■ **EXERCISE DETAILS**:
Your task is to transcribe the data exactly while omitting each picture.

───── DATA EXTRACT ─────

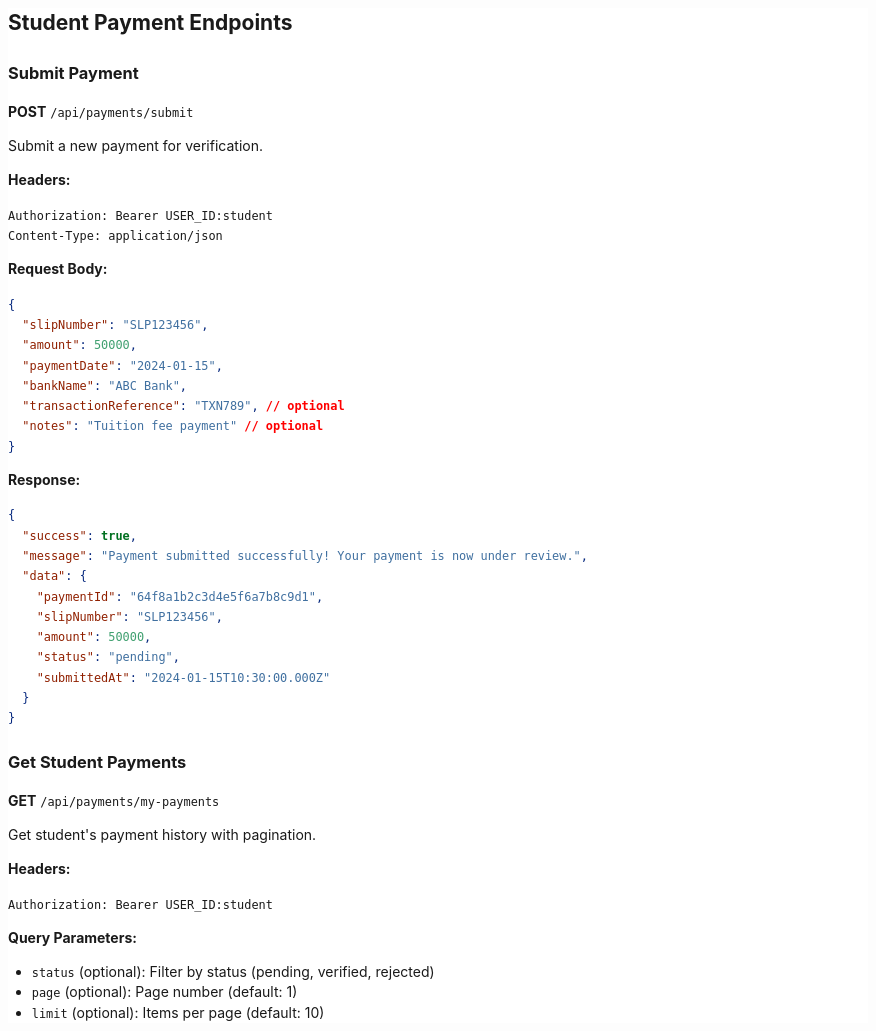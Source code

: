 
## Student Payment Endpoints

### Submit Payment
**POST** `/api/payments/submit`

Submit a new payment for verification.

**Headers:**
```
Authorization: Bearer USER_ID:student
Content-Type: application/json
```

**Request Body:**
```json
{
  "slipNumber": "SLP123456",
  "amount": 50000,
  "paymentDate": "2024-01-15",
  "bankName": "ABC Bank",
  "transactionReference": "TXN789", // optional
  "notes": "Tuition fee payment" // optional
}
```

**Response:**
```json
{
  "success": true,
  "message": "Payment submitted successfully! Your payment is now under review.",
  "data": {
    "paymentId": "64f8a1b2c3d4e5f6a7b8c9d1",
    "slipNumber": "SLP123456",
    "amount": 50000,
    "status": "pending",
    "submittedAt": "2024-01-15T10:30:00.000Z"
  }
}
```

### Get Student Payments
**GET** `/api/payments/my-payments`

Get student's payment history with pagination.

**Headers:**
```
Authorization: Bearer USER_ID:student
```

**Query Parameters:**
- `status` (optional): Filter by status (pending, verified, rejected)
- `page` (optional): Page number (default: 1)
- `limit` (optional): Items per page (default: 10)
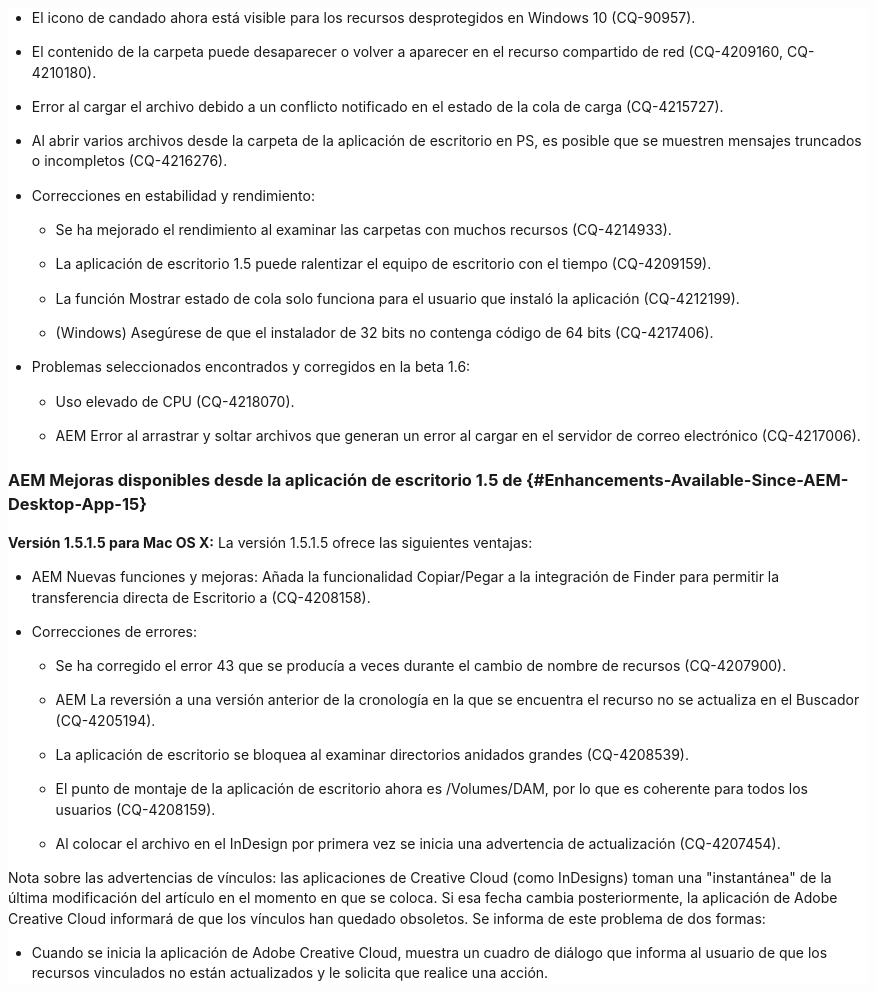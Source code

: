   * El icono de candado ahora está visible para los recursos desprotegidos en Windows 10 (CQ-90957).

   * El contenido de la carpeta puede desaparecer o volver a aparecer en el recurso compartido de red (CQ-4209160, CQ-4210180).

   * Error al cargar el archivo debido a un conflicto notificado en el estado de la cola de carga (CQ-4215727).

   * Al abrir varios archivos desde la carpeta de la aplicación de escritorio en PS, es posible que se muestren mensajes truncados o incompletos (CQ-4216276).

* Correcciones en estabilidad y rendimiento:

   * Se ha mejorado el rendimiento al examinar las carpetas con muchos recursos (CQ-4214933).

   * La aplicación de escritorio 1.5 puede ralentizar el equipo de escritorio con el tiempo (CQ-4209159).

   * La función Mostrar estado de cola solo funciona para el usuario que instaló la aplicación (CQ-4212199).

   * (Windows) Asegúrese de que el instalador de 32 bits no contenga código de 64 bits (CQ-4217406).

* Problemas seleccionados encontrados y corregidos en la beta 1.6:

   * Uso elevado de CPU (CQ-4218070).

   * AEM Error al arrastrar y soltar archivos que generan un error al cargar en el servidor de correo electrónico (CQ-4217006).

### AEM Mejoras disponibles desde la aplicación de escritorio 1.5 de {#Enhancements-Available-Since-AEM-Desktop-App-15}

**Versión 1.5.1.5 para Mac OS X:** La versión 1.5.1.5 ofrece las siguientes ventajas:

* AEM Nuevas funciones y mejoras: Añada la funcionalidad Copiar/Pegar a la integración de Finder para permitir la transferencia directa de Escritorio a (CQ-4208158).

* Correcciones de errores:

   * Se ha corregido el error 43 que se producía a veces durante el cambio de nombre de recursos (CQ-4207900).

   * AEM La reversión a una versión anterior de la cronología en la que se encuentra el recurso no se actualiza en el Buscador (CQ-4205194).

   * La aplicación de escritorio se bloquea al examinar directorios anidados grandes (CQ-4208539).

   * El punto de montaje de la aplicación de escritorio ahora es /Volumes/DAM, por lo que es coherente para todos los usuarios (CQ-4208159).

   * Al colocar el archivo en el InDesign por primera vez se inicia una advertencia de actualización (CQ-4207454).

Nota sobre las advertencias de vínculos: las aplicaciones de Creative Cloud (como InDesigns) toman una &quot;instantánea&quot; de la última modificación del artículo en el momento en que se coloca. Si esa fecha cambia posteriormente, la aplicación de Adobe Creative Cloud informará de que los vínculos han quedado obsoletos. Se informa de este problema de dos formas:

* Cuando se inicia la aplicación de Adobe Creative Cloud, muestra un cuadro de diálogo que informa al usuario de que los recursos vinculados no están actualizados y le solicita que realice una acción.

─────

■ **TASK RESULT**:
Source code

: 
## Student Payment Endpoints

### Submit Payment
**POST** `/api/payments/submit`

Submit a new payment for verification.

**Headers:**
```
Authorization: Bearer USER_ID:student
Content-Type: application/json
```

**Request Body:**
```json
{
  "slipNumber": "SLP123456",
  "amount": 50000,
  "paymentDate": "2024-01-15",
  "bankName": "ABC Bank",
  "transactionReference": "TXN789", // optional
  "notes": "Tuition fee payment" // optional
}
```

**Response:**
```json
{
  "success": true,
  "message": "Payment submitted successfully! Your payment is now under review.",
  "data": {
    "paymentId": "64f8a1b2c3d4e5f6a7b8c9d1",
    "slipNumber": "SLP123456",
    "amount": 50000,
    "status": "pending",
    "submittedAt": "2024-01-15T10:30:00.000Z"
  }
}
```

### Get Student Payments
**GET** `/api/payments/my-payments`

Get student's payment history with pagination.

**Headers:**
```
Authorization: Bearer USER_ID:student
```

**Query Parameters:**
- `status` (optional): Filter by status (pending, verified, rejected)
- `page` (optional): Page number (default: 1)
- `limit` (optional): Items per page (default: 10)
Source code

:   * El icono de candado ahora está visible para los recursos desprotegidos en Windows 10 (CQ-90957).

   * El contenido de la carpeta puede desaparecer o volver a aparecer en el recurso compartido de red (CQ-4209160, CQ-4210180).

   * Error al cargar el archivo debido a un conflicto notificado en el estado de la cola de carga (CQ-4215727).

   * Al abrir varios archivos desde la carpeta de la aplicación de escritorio en PS, es posible que se muestren mensajes truncados o incompletos (CQ-4216276).

* Correcciones en estabilidad y rendimiento:

   * Se ha mejorado el rendimiento al examinar las carpetas con muchos recursos (CQ-4214933).

   * La aplicación de escritorio 1.5 puede ralentizar el equipo de escritorio con el tiempo (CQ-4209159).

   * La función Mostrar estado de cola solo funciona para el usuario que instaló la aplicación (CQ-4212199).

   * (Windows) Asegúrese de que el instalador de 32 bits no contenga código de 64 bits (CQ-4217406).

* Problemas seleccionados encontrados y corregidos en la beta 1.6:

   * Uso elevado de CPU (CQ-4218070).

   * AEM Error al arrastrar y soltar archivos que generan un error al cargar en el servidor de correo electrónico (CQ-4217006).

### AEM Mejoras disponibles desde la aplicación de escritorio 1.5 de {#Enhancements-Available-Since-AEM-Desktop-App-15}

**Versión 1.5.1.5 para Mac OS X:** La versión 1.5.1.5 ofrece las siguientes ventajas:

* AEM Nuevas funciones y mejoras: Añada la funcionalidad Copiar/Pegar a la integración de Finder para permitir la transferencia directa de Escritorio a (CQ-4208158).

* Correcciones de errores:

   * Se ha corregido el error 43 que se producía a veces durante el cambio de nombre de recursos (CQ-4207900).

   * AEM La reversión a una versión anterior de la cronología en la que se encuentra el recurso no se actualiza en el Buscador (CQ-4205194).

   * La aplicación de escritorio se bloquea al examinar directorios anidados grandes (CQ-4208539).

   * El punto de montaje de la aplicación de escritorio ahora es /Volumes/DAM, por lo que es coherente para todos los usuarios (CQ-4208159).

   * Al colocar el archivo en el InDesign por primera vez se inicia una advertencia de actualización (CQ-4207454).

Nota sobre las advertencias de vínculos: las aplicaciones de Creative Cloud (como InDesigns) toman una &quot;instantánea&quot; de la última modificación del artículo en el momento en que se coloca. Si esa fecha cambia posteriormente, la aplicación de Adobe Creative Cloud informará de que los vínculos han quedado obsoletos. Se informa de este problema de dos formas:

* Cuando se inicia la aplicación de Adobe Creative Cloud, muestra un cuadro de diálogo que informa al usuario de que los recursos vinculados no están actualizados y le solicita que realice una acción.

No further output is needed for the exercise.